Capítulo 56: Grandes Ambições

Estados Unidos: Fama e Fortuna Número Treze Branco 2868 palavras 2026-01-29 16:36:08

Pela manhã, André chegou à Companhia Grey para informar Kelly Grey sobre as novidades do grupo de filmagem.

Kelly Grey não estava; ela havia acompanhado a senadora Érica e a presidente Júlia a Washington.

André tentou ligar para Ella para explicar a situação e, em seguida, foi ao escritório de Benjamin Galvão.

Benjamin estava com a equipe fazendo o orçamento do novo filme. Ao ver André, foram para a sala de reuniões, onde perguntou: "Por que está de volta hoje?"

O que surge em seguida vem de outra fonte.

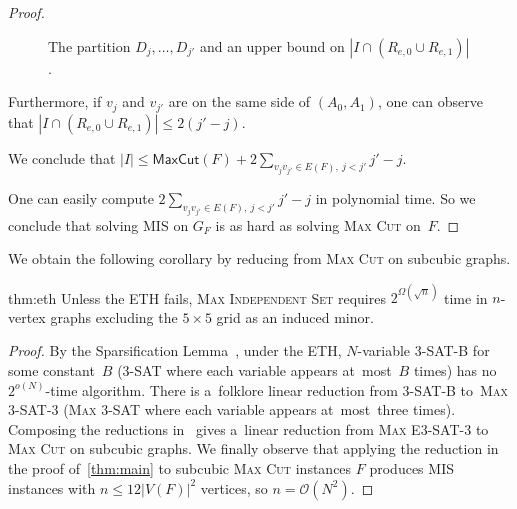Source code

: \documentclass[a4paper,UKenglish,cleveref,autoref]{lipics-v2021}
\newcommand{\mis}{\textsc{Max Independent Set}\xspace}
\newcommand{\smis}{\textsc{MIS}\xspace}
\newcommand{\maxcut}{\mathsf{MaxCut}}
\newcommand{\Oh}{\mathcal{O}}
\begin{document}
\begin{proof}
\begin{claimproof}
\begin{figure}[!ht]
\caption{The partition $D_j, \ldots, D_{j'}$ and an upper bound on $|I\cap(R_{e,0}\cup R_{e,1})|$.}
\label{fig:alpha-upper-bound}
    \end{figure}
    Furthermore, if $v_j$ and $v_{j'}$ are on the same side of $(A_0,A_1)$, one can observe that $|I \cap (R_{e,0} \cup R_{e,1})| \leqslant 2(j'-j)$.

    We conclude that $|I| \leqslant \maxcut(F) + 2 \sum\limits_{v_j v_{j'} \in E(F),~j<j'} j'-j$.
\claimqedhere
  \end{claimproof}

  One can easily compute $2 \sum_{v_j v_{j'} \in E(F),~j<j'} j'-j$ in polynomial time.
  So we conclude that solving \smis on $G_F$ is as hard as solving \textsc{Max Cut} on~$F$.
\qedhere
\end{proof}

We obtain the following corollary by reducing from \textsc{Max Cut} on subcubic graphs.

\begin{repcorollary}{thm:eth}
  Unless the ETH fails, \mis requires $2^{\Omega(\sqrt{n})}$ time in $n$-vertex graphs excluding the $5 \times 5$ grid as an induced minor.
\end{repcorollary}

\begin{proof}
  By the Sparsification Lemma~\cite{sparsification}, under the ETH, $N$-variable \textsc{3-SAT-B} for some constant~$B$ (\textsc{3-SAT} where each variable appears at~most~$B$ times) has no $2^{o(N)}$-time algorithm.
  There is a~folklore linear reduction from \textsc{3-SAT-B} to~\textsc{Max 3-SAT-3} (\textsc{Max 3-SAT} where each variable appears at~most~three times).
  Composing the reductions in~\cite[Theorems 4.1 and 4.2]{Alimonti00} gives a~linear reduction from \textsc{Max E3-SAT-3} to \textsc{Max Cut} on subcubic graphs.
  We finally observe that applying the reduction in the proof of~\cref{thm:main} to subcubic \textsc{Max Cut} instances $F$ produces \smis instances with $n \leqslant 12|V(F)|^2$ vertices, so $n=\Oh(N^2)$.
\end{proof}
\end{document}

André entregou o jornal que trazia nas mãos a Benjamin: "O grupo teve um problema. Adam Smith foi preso pelo DEA, com provas materiais. Felizmente, ele era apenas um figurante por lá, então o impacto não é grande."

Benjamin já havia trabalhado com Adam Smith em vários projetos e apressou-se a olhar o jornal: "Tem certeza da informação?"

André assentiu: "O DEA notificou oficialmente o grupo. Acabei de informar a chefe, ela já está ciente."

Benjamin leu rapidamente a notícia e comentou: "Eu ainda estava considerando manter Adam como protagonista. O cachê dele é baixo e ele tem certa influência na Geórgia... Agora não preciso mais pensar nisso."

André havia ouvido falar: "Aquele filme dos dançarinos zumbis? Diretor, o cenário não é justamente o clube de strip-tease onde Martin trabalhava?"

Benjamin também já havia considerado Martin e, ao pensar nisso, lembrou-se de que ele era ainda mais bonito que Adam Smith e não ficava atrás em talento.

André olhou ao redor, fechou a porta e baixou a voz: "Pelo que sei, Martin tem um ótimo relacionamento com a chefe."

Benjamin assentiu lentamente: "Sem Adam Smith, parece que Martin é mesmo o mais adequado." Talvez isso aumentasse as chances de a chefe aprovar o projeto. Ele acrescentou: "Estou enxugando ao máximo o orçamento. Não temos dinheiro para contratar celebridades."

André disse: "Só podemos aproveitar os recursos que temos. Adam não vai voltar tão cedo. Recomendo escolher Martin."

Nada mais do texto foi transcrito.